Geedka nolosha (1988), or The Tree of Life, is a short film from Somali writer and director Abdulkadir Ahmed Said. In 1988, it won the Prize of the City of Torino in the Best Film - International Short Film Competition category at the Torino International Festival of Young Cinema.

==Plot==
A man leaves his home and walks through a village, past various animals, as well as people going about their daily tasks, and stops to greet some of them. Eventually he comes to a forest where he selects a tree and starts to chop it. The sound of the axe echoes through the surrounding area, startling villagers and animals.

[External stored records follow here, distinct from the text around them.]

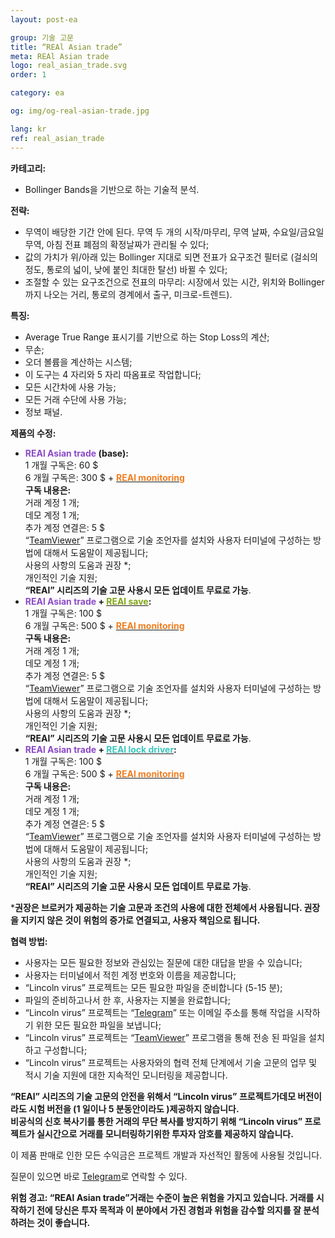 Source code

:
 ```yaml
---
layout: post-ea

group: 기술 고문 
title: “REAl Asian trade”
meta: REAl Asian trade
logo: real_asian_trade.svg
order: 1

category: ea

og: img/og-real-asian-trade.jpg

lang: kr
ref: real_asian_trade
---
```


**카테고리:**
  - Bollinger Bands을 기반으로 하는 기술적 분석.

**전략:**
  - 무역이 배당한 기간 안에 된다. 무역 두 개의 시작/마무리, 무역 날짜, 수요일/금요일 무역, 아침 전표 폐점의 확정날짜가 관리될 수 있다;
  - 값의 가치가 위/아래 있는 Bollinger 지대로 되면 전표가 요구조건 필터로 (걸쇠의 정도, 통로의 넓이, 낮에 붙인 최대한 탈선) 바뀔 수 있다;
  - 조절할 수 있는 요구조건으로 전표의 마무리: 시장에서 있는 시간, 위치와 Bollinger까지 나오는 거리, 통로의 경계에서 출구, 미크로-트렌드).

**특징:**
  - Average True Range 표시기를 기반으로 하는 Stop Loss의 계산;
  - 무손;
  - 오더 볼륨을 계산하는 시스템;
  - 이 도구는 4 자리와 5 자리 따옴표로 작업합니다;
  - 모든 시간차에 사용 가능;
  - 모든 거래 수단에 사용 가능;
  - 정보 패널.
  
**제품의 수정:**
  - **<span style="color:#8b4ac7">REAl Asian trade</span> (base):**  
  1 개월 구독은: 60 $  
  6 개월 구독은: 300 $ + **<a href="https://lincolnvirus.com/kr/ea/real_monitoring.html" target="_blank"><span style="color:#f07e20">REAl monitoring</span></a>**  
  **구독 내용은:**  
  거래 계정 1 개;  
  데모 계정 1 개;  
  추가 계정 연결은: 5 $  
  “<a href="https://www.teamviewer.com/" target="_blank">TeamViewer</a>” 프로그램으로 기술 조언자를 설치와 사용자 터미널에 구성하는 방법에 대해서 도움말이 제공됩니다;  
  사용의 사항의 도움과 권장 *;  
  개인적인 기술 지원;  
  **“REAl” 시리즈의 기술 고문 사용시 모든 업데이트 무료로 가능**.
  - **<span style="color:#8b4ac7">REAl Asian trade</span> + <a href="https://lincolnvirus.com/kr/ea/real_save.html" target="_blank"><span style="color:#81a614">REAl save</span></a>:**  
  1 개월 구독은: 100 $  
  6 개월 구독은: 500 $ + **<a href="https://lincolnvirus.com/kr/ea/real_monitoring.html" target="_blank"><span style="color:#f07e20">REAl monitoring</span></a>**  
  **구독 내용은:**  
  거래 계정 1 개;  
  데모 계정 1 개;  
  추가 계정 연결은: 5 $  
  “<a href="https://www.teamviewer.com/" target="_blank">TeamViewer</a>” 프로그램으로 기술 조언자를 설치와 사용자 터미널에 구성하는 방법에 대해서 도움말이 제공됩니다;  
  사용의 사항의 도움과 권장 *;  
  개인적인 기술 지원;  
  **“REAl” 시리즈의 기술 고문 사용시 모든 업데이트 무료로 가능**.
  - **<span style="color:#8b4ac7">REAl Asian trade</span> + <a href="https://lincolnvirus.com/kr/ea/real_lock_driver.html" target="_blank"><span style="color:#39c6be">REAl lock driver</span></a>:**  
  1 개월 구독은: 100 $  
  6 개월 구독은: 500 $ + **<a href="https://lincolnvirus.com/kr/ea/real_monitoring.html" target="_blank"><span style="color:#f07e20">REAl monitoring</span></a>**  
  **구독 내용은:**  
  거래 계정 1 개;  
  데모 계정 1 개;  
  추가 계정 연결은: 5 $  
  “<a href="https://www.teamviewer.com/" target="_blank">TeamViewer</a>” 프로그램으로 기술 조언자를 설치와 사용자 터미널에 구성하는 방법에 대해서 도움말이 제공됩니다;  
  사용의 사항의 도움과 권장 *;  
  개인적인 기술 지원;  
  **“REAl” 시리즈의 기술 고문 사용시 모든 업데이트 무료로 가능**.
  
***권장은 브로커가 제공하는 기술 고문과 조건의 사용에 대한 전체에서 사용됩니다. 권장을 지키지 않은 것이 위험의 증가로 연결되고, 사용자 책임으로 됩니다.**

**협력 방법:**  

- 사용자는 모든 필요한 정보와 관심있는 질문에 대한 대답을 받을 수 있습니다;  
- 사용자는 터미널에서 적힌 계정 번호와 이름을 제공합니다;  
- “Lincoln virus” 프로젝트는 모든 필요한 파일을 준비합니다 (5-15 분);  
- 파일의 준비하고나서 한 후, 사용자는 지불을 완료합니다;  
- “Lincoln virus” 프로젝트는 “<a href="https://t.me/chutkoy" target="_blank">Telegram</a>” 또는 이메일 주소를 통해 작업을 시작하기 위한 모든 필요한 파일을 보냅니다;  
- “Lincoln virus” 프로젝트는 “<a href="https://www.teamviewer.com/" target="_blank">TeamViewer</a>” 프로그램을 통해 전송 된 파일을 설치하고 구성합니다;  
- “Lincoln virus” 프로젝트는 사용자와의 협력 전체 단계에서 기술 고문의 업무 및 적시 기술 지원에 대한 지속적인 모니터링을 제공합니다.  

**“REAl” 시리즈의 기술 고문의 안전을 위해서 “Lincoln virus” 프로젝트가데모 버전이라도 시험 버전을 (1 일이나  5 분동안이라도 )제공하지 않습니다.**  
**비공식의 신호 복사기를 통한 거래의 무단 복사를 방지하기 위해 “Lincoln virus” 프로젝트가 실시간으로 거래를 모니터링하기위한 투자자 암호를 제공하지 않습니다.**  

이 제품 판매로 인한 모든 수익금은 프로젝트 개발과 자선적인 활동에 사용될 것입니다.

질문이 있으면 바로 <a href="https://t.me/chutkoy" target="_blank">Telegram</a>로 연락할 수 있다.

**위험 경고: “REAl Asian trade”거래는 수준이 높은 위험을 가지고 있습니다. 거래를 시작하기 전에 당신은 투자 목적과 이 분야에서 가진 경험과 위험을 감수할 의지를 잘 분석하려는 것이 좋습니다.**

After great effort, he successfully fells the tree and the sound of it crashing is particularly upsetting to those around. A great wind rushes through the forest and the man wraps himself in his sheet to protect himself. When he removes the sheet, he finds himself alone in the middle of a desert that he does not recognize. As he runs up and down the dunes looking for an escape, the film is intercut with scenes of trees being cut through simple and mechanized forestry, as well as scenes of famine and death. After crying out in despair and rolling down a dune, he comes across a small plant growing in the sand. He surrounds it with his body and sheet to protect it.

==Other==
Geedka nolosha was shot on 16 mm film.